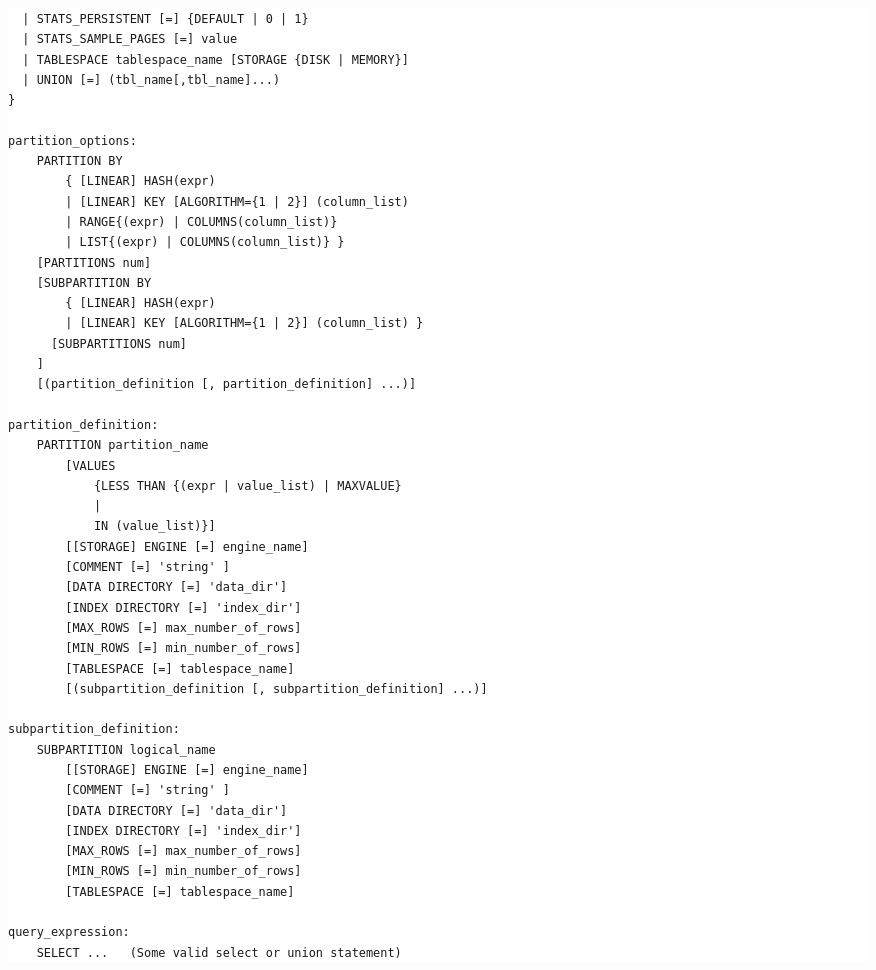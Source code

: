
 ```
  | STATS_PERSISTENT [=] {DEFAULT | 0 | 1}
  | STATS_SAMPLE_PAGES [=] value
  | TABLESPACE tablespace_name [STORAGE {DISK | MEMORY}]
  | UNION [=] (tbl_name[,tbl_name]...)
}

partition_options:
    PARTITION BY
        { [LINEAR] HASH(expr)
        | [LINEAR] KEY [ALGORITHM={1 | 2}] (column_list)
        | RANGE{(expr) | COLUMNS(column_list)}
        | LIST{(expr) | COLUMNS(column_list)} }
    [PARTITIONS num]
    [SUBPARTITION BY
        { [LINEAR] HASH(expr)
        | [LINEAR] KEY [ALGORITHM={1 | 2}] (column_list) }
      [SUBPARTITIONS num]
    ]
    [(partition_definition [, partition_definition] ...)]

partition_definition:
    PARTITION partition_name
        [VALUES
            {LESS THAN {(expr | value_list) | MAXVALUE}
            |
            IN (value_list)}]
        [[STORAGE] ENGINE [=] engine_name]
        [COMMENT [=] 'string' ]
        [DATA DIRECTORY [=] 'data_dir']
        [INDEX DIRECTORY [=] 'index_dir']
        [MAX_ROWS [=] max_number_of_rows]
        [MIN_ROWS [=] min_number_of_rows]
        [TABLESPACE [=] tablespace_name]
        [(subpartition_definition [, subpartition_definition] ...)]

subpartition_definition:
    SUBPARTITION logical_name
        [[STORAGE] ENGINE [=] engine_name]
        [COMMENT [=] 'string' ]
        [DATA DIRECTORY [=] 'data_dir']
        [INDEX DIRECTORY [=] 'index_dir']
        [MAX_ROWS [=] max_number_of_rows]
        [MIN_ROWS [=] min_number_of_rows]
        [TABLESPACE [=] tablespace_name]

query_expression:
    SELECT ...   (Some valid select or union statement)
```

## WHAT TO PRODUCE
Keep every word of the data as it is when you write it out, but drop the pictures.

## SOLUTION BELOW
Source code

:
 ```
  | STATS_PERSISTENT [=] {DEFAULT | 0 | 1}
  | STATS_SAMPLE_PAGES [=] value
  | TABLESPACE tablespace_name [STORAGE {DISK | MEMORY}]
  | UNION [=] (tbl_name[,tbl_name]...)
}

partition_options:
    PARTITION BY
        { [LINEAR] HASH(expr)
        | [LINEAR] KEY [ALGORITHM={1 | 2}] (column_list)
        | RANGE{(expr) | COLUMNS(column_list)}
        | LIST{(expr) | COLUMNS(column_list)} }
    [PARTITIONS num]
    [SUBPARTITION BY
        { [LINEAR] HASH(expr)
        | [LINEAR] KEY [ALGORITHM={1 | 2}] (column_list) }
      [SUBPARTITIONS num]
    ]
    [(partition_definition [, partition_definition] ...)]

partition_definition:
    PARTITION partition_name
        [VALUES
            {LESS THAN {(expr | value_list) | MAXVALUE}
            |
            IN (value_list)}]
        [[STORAGE] ENGINE [=] engine_name]
        [COMMENT [=] 'string' ]
        [DATA DIRECTORY [=] 'data_dir']
        [INDEX DIRECTORY [=] 'index_dir']
        [MAX_ROWS [=] max_number_of_rows]
        [MIN_ROWS [=] min_number_of_rows]
        [TABLESPACE [=] tablespace_name]
        [(subpartition_definition [, subpartition_definition] ...)]

subpartition_definition:
    SUBPARTITION logical_name
        [[STORAGE] ENGINE [=] engine_name]
        [COMMENT [=] 'string' ]
        [DATA DIRECTORY [=] 'data_dir']
        [INDEX DIRECTORY [=] 'index_dir']
        [MAX_ROWS [=] max_number_of_rows]
        [MIN_ROWS [=] min_number_of_rows]
        [TABLESPACE [=] tablespace_name]

query_expression:
    SELECT ...   (Some valid select or union statement)
```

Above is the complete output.